◆ **EXERCISE DIRECTIONS**
Make a verbatim transcription of the records, without the pictures.

◆ **EXERCISE MATERIALS**
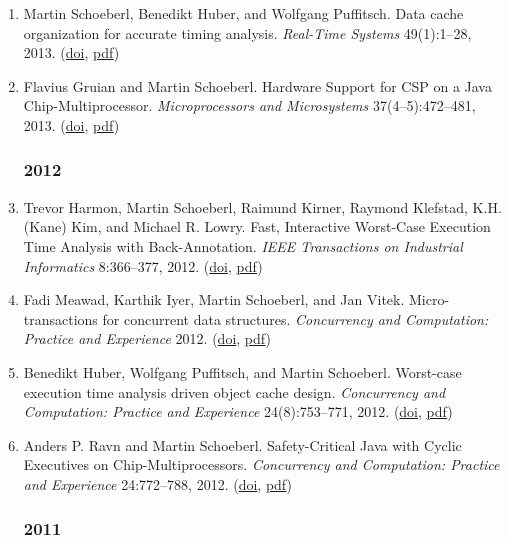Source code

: \begin{enumerate}
\item Martin Schoeberl, Benedikt Huber, and Wolfgang Puffitsch.
 Data cache organization for accurate timing analysis.
 \emph{Real-Time Systems} 49(1):1--28, 2013.
(\href{http://dx.doi.org/10.1007/s11241-012-9159-8}{doi}, \href{http://www.jopdesign.com/doc/dcache_wcet.pdf}{pdf})

\item Flavius Gruian and Martin Schoeberl.
 Hardware Support for CSP on a Java Chip-Multiprocessor.
 \emph{Microprocessors and Microsystems} 37(4--5):472--481, 2013.
(\href{http://dx.doi.org/10.1016/j.micpro.2012.08.004}{doi}, \href{http://www.jopdesign.com/doc/csp_jop_micpro.pdf}{pdf})


\subsubsection*{2012}

\item Trevor Harmon, Martin Schoeberl, Raimund Kirner, Raymond Klefstad, K.H. (Kane) Kim, and Michael R. Lowry.
 Fast, Interactive Worst-Case Execution Time Analysis with Back-Annotation.
 \emph{IEEE Transactions on Industrial Informatics} 8:366--377, 2012.
(\href{http://dx.doi.org/10.1109/TII.2012.2187457}{doi}, \href{http://www.jopdesign.com/doc/intwcet.pdf}{pdf})

\item Fadi Meawad, Karthik Iyer, Martin Schoeberl, and Jan Vitek.
 Micro-transactions for concurrent data structures.
 \emph{Concurrency and Computation: Practice and Experience} 2012.
(\href{http://dx.doi.org/10.1002/cpe.2985}{doi}, \href{http://www.jopdesign.com/doc/utran_cpe.pdf}{pdf})

\item Benedikt Huber, Wolfgang Puffitsch, and Martin Schoeberl.
 Worst-case execution time analysis driven object cache design.
 \emph{Concurrency and Computation: Practice and Experience} 24(8):753--771, 2012.
(\href{http://dx.doi.org/10.1002/cpe.1763}{doi}, \href{http://www.jopdesign.com/doc/ocwcet_ccpe.pdf}{pdf})

\item Anders P. Ravn and Martin Schoeberl.
 Safety-Critical Java with Cyclic Executives on Chip-Multiprocessors.
 \emph{Concurrency and Computation: Practice and Experience} 24:772--788, 2012.
(\href{http://dx.doi.org/10.1002/cpe.1754}{doi}, \href{http://www.jopdesign.com/doc/scj0cmp.pdf}{pdf})


\subsubsection*{2011}


\end{enumerate}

◆ **WRITTEN RESPONSE**
Source code

: \begin{enumerate}
\item Martin Schoeberl, Benedikt Huber, and Wolfgang Puffitsch.
 Data cache organization for accurate timing analysis.
 \emph{Real-Time Systems} 49(1):1--28, 2013.
(\href{http://dx.doi.org/10.1007/s11241-012-9159-8}{doi}, \href{http://www.jopdesign.com/doc/dcache_wcet.pdf}{pdf})

\item Flavius Gruian and Martin Schoeberl.
 Hardware Support for CSP on a Java Chip-Multiprocessor.
 \emph{Microprocessors and Microsystems} 37(4--5):472--481, 2013.
(\href{http://dx.doi.org/10.1016/j.micpro.2012.08.004}{doi}, \href{http://www.jopdesign.com/doc/csp_jop_micpro.pdf}{pdf})


\subsubsection*{2012}

\item Trevor Harmon, Martin Schoeberl, Raimund Kirner, Raymond Klefstad, K.H. (Kane) Kim, and Michael R. Lowry.
 Fast, Interactive Worst-Case Execution Time Analysis with Back-Annotation.
 \emph{IEEE Transactions on Industrial Informatics} 8:366--377, 2012.
(\href{http://dx.doi.org/10.1109/TII.2012.2187457}{doi}, \href{http://www.jopdesign.com/doc/intwcet.pdf}{pdf})

\item Fadi Meawad, Karthik Iyer, Martin Schoeberl, and Jan Vitek.
 Micro-transactions for concurrent data structures.
 \emph{Concurrency and Computation: Practice and Experience} 2012.
(\href{http://dx.doi.org/10.1002/cpe.2985}{doi}, \href{http://www.jopdesign.com/doc/utran_cpe.pdf}{pdf})

\item Benedikt Huber, Wolfgang Puffitsch, and Martin Schoeberl.
 Worst-case execution time analysis driven object cache design.
 \emph{Concurrency and Computation: Practice and Experience} 24(8):753--771, 2012.
(\href{http://dx.doi.org/10.1002/cpe.1763}{doi}, \href{http://www.jopdesign.com/doc/ocwcet_ccpe.pdf}{pdf})

\item Anders P. Ravn and Martin Schoeberl.
 Safety-Critical Java with Cyclic Executives on Chip-Multiprocessors.
 \emph{Concurrency and Computation: Practice and Experience} 24:772--788, 2012.
(\href{http://dx.doi.org/10.1002/cpe.1754}{doi}, \href{http://www.jopdesign.com/doc/scj0cmp.pdf}{pdf})


\subsubsection*{2011}


\end{enumerate}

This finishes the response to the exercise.